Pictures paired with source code
★ ★ ★ ★

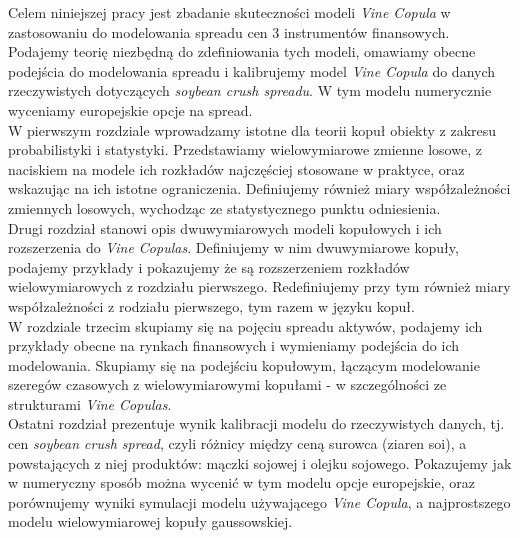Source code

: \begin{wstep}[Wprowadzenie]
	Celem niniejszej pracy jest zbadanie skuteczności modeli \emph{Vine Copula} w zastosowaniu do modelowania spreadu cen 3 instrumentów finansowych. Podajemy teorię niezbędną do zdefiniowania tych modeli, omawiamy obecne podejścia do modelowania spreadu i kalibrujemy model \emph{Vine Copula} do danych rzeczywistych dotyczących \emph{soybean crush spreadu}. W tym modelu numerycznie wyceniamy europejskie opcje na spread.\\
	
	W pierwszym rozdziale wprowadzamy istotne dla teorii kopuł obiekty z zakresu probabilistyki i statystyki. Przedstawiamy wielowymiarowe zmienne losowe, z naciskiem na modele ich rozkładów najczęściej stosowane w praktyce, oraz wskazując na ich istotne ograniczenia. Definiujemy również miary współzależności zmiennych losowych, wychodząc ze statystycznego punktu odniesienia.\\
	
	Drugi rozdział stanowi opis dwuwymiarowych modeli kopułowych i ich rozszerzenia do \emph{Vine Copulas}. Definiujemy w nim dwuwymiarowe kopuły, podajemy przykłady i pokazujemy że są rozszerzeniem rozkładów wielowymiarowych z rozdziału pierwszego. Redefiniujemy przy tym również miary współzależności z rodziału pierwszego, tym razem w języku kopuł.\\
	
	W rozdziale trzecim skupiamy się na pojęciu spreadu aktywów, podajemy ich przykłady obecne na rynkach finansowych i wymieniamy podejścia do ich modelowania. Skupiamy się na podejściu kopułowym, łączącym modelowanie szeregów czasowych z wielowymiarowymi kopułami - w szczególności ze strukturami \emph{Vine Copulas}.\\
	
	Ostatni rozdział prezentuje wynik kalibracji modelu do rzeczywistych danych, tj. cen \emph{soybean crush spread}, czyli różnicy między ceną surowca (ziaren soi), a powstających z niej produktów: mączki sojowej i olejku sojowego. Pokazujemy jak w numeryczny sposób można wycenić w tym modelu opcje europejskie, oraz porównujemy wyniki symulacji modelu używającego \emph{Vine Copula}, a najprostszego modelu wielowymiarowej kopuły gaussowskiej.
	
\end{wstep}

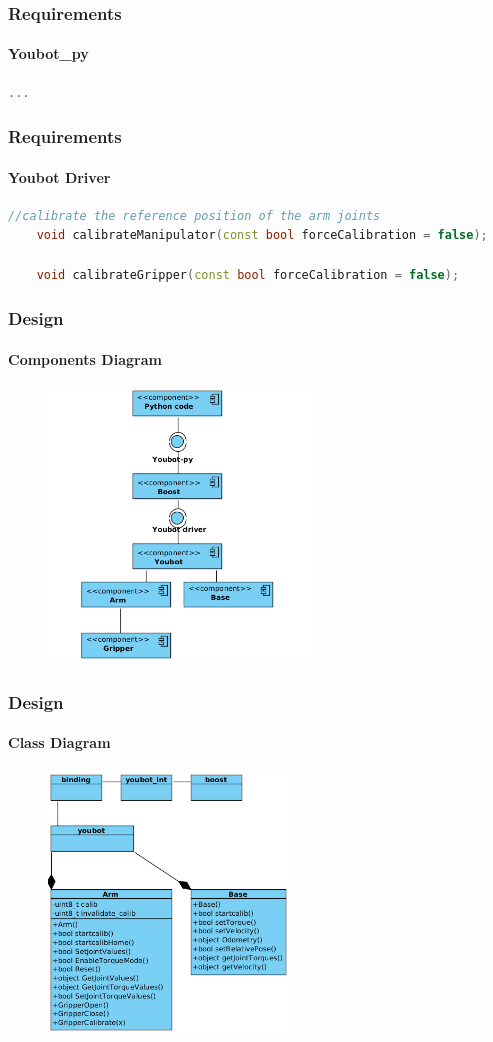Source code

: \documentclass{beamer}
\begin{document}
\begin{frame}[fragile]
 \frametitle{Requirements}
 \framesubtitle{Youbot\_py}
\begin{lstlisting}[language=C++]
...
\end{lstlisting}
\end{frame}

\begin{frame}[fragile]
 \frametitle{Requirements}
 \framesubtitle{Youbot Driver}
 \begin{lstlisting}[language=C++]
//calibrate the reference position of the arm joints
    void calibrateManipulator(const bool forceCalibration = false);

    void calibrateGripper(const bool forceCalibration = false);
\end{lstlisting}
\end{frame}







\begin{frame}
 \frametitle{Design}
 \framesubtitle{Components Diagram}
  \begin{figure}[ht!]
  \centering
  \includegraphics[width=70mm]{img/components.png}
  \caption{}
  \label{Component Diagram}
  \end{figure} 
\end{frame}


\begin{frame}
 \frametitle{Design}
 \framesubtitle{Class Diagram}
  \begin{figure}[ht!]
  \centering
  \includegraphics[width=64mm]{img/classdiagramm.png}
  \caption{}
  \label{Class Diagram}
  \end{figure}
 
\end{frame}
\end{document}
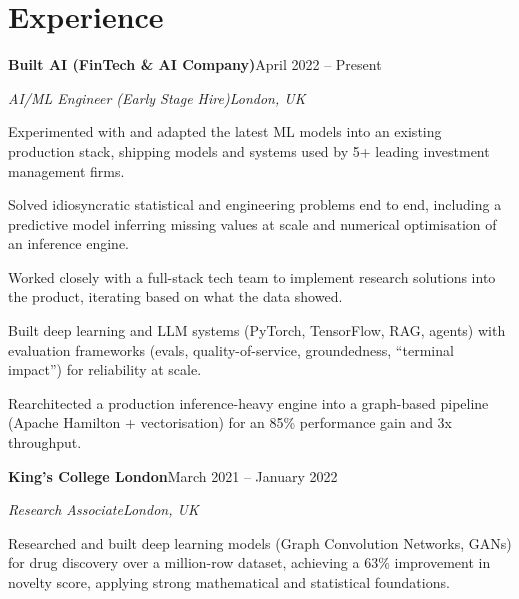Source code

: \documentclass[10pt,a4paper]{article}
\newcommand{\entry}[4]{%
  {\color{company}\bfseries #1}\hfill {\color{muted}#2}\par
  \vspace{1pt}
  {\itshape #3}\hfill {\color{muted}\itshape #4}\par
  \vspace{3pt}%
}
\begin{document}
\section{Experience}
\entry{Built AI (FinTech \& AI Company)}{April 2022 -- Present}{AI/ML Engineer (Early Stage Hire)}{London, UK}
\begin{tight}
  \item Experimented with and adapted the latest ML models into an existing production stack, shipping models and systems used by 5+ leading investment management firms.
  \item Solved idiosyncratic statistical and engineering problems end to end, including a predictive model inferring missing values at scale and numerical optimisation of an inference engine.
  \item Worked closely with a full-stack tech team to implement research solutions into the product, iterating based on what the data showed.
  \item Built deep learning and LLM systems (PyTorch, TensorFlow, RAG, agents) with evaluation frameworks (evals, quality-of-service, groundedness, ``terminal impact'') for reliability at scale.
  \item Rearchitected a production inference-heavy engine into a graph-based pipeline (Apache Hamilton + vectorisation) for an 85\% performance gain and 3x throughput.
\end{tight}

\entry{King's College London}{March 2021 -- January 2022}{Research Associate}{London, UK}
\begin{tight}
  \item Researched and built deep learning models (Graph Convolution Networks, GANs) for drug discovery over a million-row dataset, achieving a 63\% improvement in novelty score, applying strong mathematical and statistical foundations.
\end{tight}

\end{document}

★ ★ ★ ★

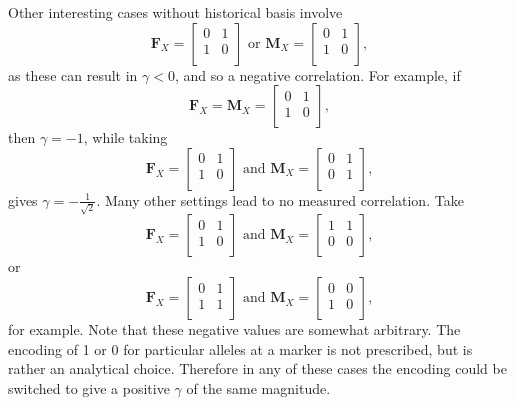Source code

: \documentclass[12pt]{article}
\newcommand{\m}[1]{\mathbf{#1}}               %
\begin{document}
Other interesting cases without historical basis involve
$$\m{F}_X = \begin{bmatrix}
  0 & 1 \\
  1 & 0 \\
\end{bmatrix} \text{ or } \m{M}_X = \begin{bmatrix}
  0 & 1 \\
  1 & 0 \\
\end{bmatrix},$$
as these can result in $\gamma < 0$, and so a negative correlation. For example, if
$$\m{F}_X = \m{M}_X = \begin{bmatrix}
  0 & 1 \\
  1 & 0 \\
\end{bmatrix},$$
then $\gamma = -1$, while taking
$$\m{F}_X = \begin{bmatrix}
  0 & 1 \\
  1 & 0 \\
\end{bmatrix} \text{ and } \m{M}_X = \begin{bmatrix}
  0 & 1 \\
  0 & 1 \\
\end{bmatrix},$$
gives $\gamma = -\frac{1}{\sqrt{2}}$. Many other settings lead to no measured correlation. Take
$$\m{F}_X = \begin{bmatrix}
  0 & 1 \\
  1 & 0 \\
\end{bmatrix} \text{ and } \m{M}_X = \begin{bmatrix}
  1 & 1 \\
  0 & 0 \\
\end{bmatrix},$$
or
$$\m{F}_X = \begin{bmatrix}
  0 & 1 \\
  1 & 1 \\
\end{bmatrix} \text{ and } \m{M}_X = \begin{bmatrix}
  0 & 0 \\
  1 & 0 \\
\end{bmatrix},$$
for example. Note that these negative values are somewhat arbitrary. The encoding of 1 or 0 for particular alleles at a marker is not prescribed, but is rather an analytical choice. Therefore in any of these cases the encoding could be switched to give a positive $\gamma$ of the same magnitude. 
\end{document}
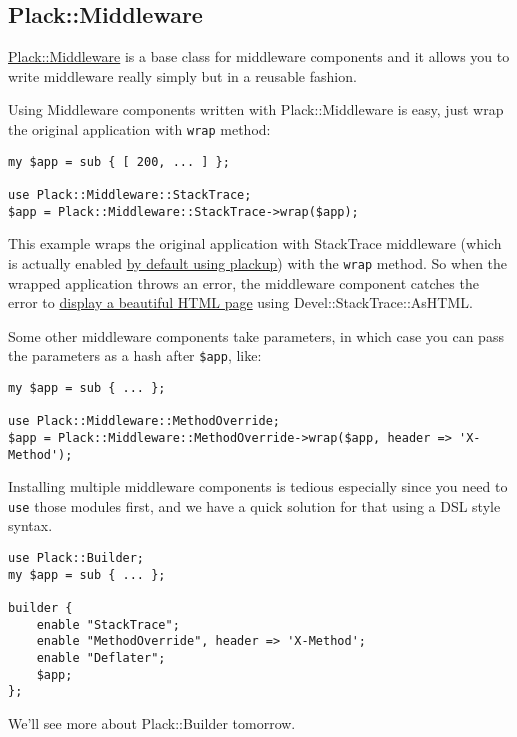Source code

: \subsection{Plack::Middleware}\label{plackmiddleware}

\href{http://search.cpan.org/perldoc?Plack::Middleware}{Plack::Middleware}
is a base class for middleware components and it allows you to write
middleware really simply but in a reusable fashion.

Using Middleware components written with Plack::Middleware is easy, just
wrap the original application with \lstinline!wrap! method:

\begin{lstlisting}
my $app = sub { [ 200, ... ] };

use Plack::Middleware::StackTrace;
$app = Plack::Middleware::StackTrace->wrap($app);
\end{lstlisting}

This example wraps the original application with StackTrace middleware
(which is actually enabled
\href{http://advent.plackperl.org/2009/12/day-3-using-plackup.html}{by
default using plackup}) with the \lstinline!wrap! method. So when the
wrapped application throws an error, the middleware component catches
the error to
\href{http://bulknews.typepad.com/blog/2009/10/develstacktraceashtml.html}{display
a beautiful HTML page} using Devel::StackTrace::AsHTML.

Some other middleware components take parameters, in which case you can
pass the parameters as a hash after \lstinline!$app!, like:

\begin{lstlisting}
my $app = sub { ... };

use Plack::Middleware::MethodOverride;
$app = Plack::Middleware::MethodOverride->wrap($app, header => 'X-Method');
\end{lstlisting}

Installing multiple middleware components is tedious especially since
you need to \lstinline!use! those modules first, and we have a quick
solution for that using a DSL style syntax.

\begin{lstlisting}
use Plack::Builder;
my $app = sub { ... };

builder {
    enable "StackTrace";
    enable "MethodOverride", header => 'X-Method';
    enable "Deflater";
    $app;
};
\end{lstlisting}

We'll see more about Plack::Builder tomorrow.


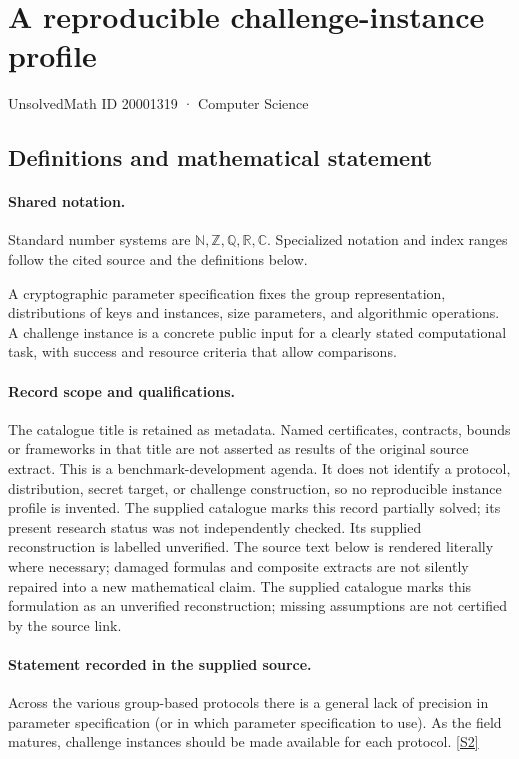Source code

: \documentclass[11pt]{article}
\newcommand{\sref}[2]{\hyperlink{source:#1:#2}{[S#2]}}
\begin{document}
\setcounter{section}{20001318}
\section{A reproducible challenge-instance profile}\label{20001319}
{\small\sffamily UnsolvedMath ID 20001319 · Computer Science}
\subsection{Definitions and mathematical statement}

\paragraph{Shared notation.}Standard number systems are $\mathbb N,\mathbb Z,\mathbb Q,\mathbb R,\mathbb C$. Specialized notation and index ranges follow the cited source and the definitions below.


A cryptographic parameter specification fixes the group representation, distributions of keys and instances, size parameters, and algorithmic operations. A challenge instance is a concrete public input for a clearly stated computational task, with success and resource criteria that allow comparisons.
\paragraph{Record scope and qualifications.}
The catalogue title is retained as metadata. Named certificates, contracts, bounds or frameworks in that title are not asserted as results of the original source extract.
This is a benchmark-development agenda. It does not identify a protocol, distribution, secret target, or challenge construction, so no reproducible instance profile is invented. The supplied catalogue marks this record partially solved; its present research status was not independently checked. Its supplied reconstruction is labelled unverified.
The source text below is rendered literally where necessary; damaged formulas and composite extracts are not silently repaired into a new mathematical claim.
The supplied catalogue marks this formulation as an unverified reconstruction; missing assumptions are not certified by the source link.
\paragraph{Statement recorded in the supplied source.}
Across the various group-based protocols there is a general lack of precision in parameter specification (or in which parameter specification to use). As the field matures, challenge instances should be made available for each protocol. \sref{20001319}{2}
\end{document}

★ ★ ★ ★

PROBLEM REQUIREMENTS
The lines above from the one containing "wrapped application throws" through the one containing "header => 'X-Method');" are to be set down exactly, and no others.

REPLY TO THE TASK
wrapped application throws an error, the middleware component catches
the error to
\href{http://bulknews.typepad.com/blog/2009/10/develstacktraceashtml.html}{display
a beautiful HTML page} using Devel::StackTrace::AsHTML.

Some other middleware components take parameters, in which case you can
pass the parameters as a hash after \lstinline!$app!, like:

\begin{lstlisting}
my $app = sub { ... };

use Plack::Middleware::MethodOverride;
$app = Plack::Middleware::MethodOverride->wrap($app, header => 'X-Method');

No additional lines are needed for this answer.